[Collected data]
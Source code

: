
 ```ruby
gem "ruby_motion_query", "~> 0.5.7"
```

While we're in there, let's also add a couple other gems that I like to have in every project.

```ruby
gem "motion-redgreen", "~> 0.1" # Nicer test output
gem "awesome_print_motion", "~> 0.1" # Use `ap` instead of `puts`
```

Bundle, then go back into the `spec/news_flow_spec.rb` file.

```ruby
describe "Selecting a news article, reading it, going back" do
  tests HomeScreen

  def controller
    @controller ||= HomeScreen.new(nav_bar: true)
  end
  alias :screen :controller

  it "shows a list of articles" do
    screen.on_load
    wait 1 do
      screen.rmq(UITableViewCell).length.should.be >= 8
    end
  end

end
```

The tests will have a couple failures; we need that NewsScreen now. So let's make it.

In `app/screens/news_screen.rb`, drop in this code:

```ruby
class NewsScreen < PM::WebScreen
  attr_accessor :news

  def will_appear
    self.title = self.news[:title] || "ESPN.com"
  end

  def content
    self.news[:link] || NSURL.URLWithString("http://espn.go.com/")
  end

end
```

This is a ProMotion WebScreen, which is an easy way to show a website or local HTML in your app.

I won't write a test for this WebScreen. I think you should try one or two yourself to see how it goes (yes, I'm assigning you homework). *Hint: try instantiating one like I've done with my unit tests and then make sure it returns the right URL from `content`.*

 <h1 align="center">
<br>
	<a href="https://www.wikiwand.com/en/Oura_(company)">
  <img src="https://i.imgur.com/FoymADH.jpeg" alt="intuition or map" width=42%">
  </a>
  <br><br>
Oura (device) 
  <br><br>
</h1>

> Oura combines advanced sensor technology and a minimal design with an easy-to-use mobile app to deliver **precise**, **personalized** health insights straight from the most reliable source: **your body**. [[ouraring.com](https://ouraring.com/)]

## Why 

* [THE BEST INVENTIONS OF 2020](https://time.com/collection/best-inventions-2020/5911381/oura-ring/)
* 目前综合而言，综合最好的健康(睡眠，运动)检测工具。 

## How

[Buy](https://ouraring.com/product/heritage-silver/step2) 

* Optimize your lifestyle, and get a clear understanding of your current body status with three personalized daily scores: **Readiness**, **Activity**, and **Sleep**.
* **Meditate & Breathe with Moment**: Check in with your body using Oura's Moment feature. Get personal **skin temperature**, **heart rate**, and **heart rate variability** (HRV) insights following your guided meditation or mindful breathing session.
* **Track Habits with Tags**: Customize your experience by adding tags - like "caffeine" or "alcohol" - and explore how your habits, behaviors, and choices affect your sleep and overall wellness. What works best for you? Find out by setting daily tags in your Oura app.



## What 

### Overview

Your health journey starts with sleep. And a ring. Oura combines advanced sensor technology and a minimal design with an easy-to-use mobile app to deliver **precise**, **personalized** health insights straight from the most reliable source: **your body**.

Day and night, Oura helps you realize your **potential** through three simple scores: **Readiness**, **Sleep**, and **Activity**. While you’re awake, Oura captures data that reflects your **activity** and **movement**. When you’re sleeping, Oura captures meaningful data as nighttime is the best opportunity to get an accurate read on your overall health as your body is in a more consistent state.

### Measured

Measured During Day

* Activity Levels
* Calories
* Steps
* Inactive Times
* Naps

=== Directions for this task ===
Wherever the string "code" appears in the records above, copy the line it sits in.

=== Answer section ===
Source code
In `app/screens/news_screen.rb`, drop in this code:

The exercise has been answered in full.